YOUR GOAL: Go through the data below and copy each line that includes "blue".

DATASET RECORDS:
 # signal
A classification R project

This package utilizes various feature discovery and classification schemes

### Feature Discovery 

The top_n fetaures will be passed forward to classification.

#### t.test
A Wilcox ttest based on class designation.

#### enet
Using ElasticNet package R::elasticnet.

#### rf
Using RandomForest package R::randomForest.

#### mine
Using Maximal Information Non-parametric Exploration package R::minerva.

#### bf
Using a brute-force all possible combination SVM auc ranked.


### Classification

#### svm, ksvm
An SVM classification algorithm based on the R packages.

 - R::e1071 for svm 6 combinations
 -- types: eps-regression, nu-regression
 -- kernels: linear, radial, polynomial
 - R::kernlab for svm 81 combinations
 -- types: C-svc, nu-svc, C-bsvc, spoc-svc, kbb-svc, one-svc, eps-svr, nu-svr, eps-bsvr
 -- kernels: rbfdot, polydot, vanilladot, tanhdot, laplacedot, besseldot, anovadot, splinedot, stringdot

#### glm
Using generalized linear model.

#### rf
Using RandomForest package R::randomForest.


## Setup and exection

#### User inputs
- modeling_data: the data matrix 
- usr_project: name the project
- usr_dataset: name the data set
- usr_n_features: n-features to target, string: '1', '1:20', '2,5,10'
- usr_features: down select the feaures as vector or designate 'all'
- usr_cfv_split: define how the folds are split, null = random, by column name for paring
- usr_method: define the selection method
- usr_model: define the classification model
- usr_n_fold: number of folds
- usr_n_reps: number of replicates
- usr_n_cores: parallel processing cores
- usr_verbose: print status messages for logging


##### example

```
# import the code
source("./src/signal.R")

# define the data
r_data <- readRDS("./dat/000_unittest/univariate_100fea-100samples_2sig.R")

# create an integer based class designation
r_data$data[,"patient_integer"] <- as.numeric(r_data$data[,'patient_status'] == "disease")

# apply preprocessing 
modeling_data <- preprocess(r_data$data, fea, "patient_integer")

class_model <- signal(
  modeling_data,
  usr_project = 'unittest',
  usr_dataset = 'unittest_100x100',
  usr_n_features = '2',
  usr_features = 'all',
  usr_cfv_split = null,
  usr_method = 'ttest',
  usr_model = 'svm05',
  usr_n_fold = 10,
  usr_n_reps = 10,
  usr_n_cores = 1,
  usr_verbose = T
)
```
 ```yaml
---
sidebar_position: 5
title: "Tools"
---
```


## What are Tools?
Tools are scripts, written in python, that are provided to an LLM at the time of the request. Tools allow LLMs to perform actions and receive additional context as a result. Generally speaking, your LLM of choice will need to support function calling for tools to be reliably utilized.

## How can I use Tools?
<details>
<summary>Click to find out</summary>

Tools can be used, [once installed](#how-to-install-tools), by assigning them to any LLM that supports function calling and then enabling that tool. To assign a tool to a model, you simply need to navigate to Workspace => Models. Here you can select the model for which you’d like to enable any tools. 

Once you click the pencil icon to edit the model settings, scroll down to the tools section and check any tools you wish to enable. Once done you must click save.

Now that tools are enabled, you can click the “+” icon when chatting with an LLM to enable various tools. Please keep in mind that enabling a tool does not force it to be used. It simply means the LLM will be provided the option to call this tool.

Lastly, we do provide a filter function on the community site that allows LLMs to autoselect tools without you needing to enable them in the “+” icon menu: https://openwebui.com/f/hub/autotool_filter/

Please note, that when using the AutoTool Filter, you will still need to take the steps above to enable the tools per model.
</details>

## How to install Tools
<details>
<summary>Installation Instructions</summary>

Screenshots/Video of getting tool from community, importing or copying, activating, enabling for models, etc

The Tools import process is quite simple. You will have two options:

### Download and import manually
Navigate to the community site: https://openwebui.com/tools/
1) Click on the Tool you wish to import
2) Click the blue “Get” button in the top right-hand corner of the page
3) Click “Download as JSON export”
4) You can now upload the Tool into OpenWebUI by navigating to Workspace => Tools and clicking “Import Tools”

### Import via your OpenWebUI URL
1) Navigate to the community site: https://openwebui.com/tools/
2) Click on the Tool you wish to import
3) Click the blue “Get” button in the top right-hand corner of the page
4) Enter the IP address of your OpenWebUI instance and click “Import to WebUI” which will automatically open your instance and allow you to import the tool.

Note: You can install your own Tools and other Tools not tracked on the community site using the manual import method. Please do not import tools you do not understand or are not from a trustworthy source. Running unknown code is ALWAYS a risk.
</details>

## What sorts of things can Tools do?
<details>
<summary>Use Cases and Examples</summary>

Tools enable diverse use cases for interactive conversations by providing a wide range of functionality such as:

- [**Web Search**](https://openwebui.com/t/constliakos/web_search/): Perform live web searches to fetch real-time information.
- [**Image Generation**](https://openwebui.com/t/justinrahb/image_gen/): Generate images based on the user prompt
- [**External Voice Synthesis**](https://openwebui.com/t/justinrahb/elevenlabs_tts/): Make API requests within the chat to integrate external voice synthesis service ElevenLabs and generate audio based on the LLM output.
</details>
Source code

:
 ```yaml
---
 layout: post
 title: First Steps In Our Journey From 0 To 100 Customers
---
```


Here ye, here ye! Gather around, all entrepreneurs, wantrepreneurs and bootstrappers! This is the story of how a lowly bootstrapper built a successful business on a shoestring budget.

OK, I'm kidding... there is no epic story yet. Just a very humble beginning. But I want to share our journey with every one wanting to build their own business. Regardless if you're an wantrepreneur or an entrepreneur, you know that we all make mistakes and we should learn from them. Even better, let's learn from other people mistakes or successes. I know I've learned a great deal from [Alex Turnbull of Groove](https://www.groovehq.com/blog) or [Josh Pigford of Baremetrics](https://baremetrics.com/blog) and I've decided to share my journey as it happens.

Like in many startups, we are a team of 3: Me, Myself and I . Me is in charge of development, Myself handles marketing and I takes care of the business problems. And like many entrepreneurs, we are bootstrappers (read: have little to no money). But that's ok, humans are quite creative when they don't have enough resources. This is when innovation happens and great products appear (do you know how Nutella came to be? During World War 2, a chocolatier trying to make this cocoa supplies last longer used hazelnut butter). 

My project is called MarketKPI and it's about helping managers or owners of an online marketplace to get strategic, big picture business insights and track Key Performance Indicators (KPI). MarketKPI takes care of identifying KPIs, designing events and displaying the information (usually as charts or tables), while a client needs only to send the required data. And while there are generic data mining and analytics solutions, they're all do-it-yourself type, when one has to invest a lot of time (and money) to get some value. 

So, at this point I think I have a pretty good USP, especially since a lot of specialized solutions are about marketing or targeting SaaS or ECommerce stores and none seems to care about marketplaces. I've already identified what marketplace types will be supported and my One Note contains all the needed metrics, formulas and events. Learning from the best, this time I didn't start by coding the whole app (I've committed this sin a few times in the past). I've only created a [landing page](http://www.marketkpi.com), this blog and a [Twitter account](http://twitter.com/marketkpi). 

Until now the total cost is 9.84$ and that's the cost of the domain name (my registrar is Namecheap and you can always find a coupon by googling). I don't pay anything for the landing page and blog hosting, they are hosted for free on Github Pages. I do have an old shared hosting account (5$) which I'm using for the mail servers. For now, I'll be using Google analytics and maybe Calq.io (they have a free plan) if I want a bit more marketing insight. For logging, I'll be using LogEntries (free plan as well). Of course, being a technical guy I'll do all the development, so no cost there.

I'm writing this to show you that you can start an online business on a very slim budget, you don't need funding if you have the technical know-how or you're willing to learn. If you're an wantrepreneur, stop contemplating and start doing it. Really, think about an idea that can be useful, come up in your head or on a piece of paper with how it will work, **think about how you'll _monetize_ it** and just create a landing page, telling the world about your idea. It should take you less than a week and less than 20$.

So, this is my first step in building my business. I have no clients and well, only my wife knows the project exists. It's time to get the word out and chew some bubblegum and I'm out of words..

TASK OUTPUT:
2) Click the blue “Get” button in the top right-hand corner of the page
3) Click the blue “Get” button in the top right-hand corner of the page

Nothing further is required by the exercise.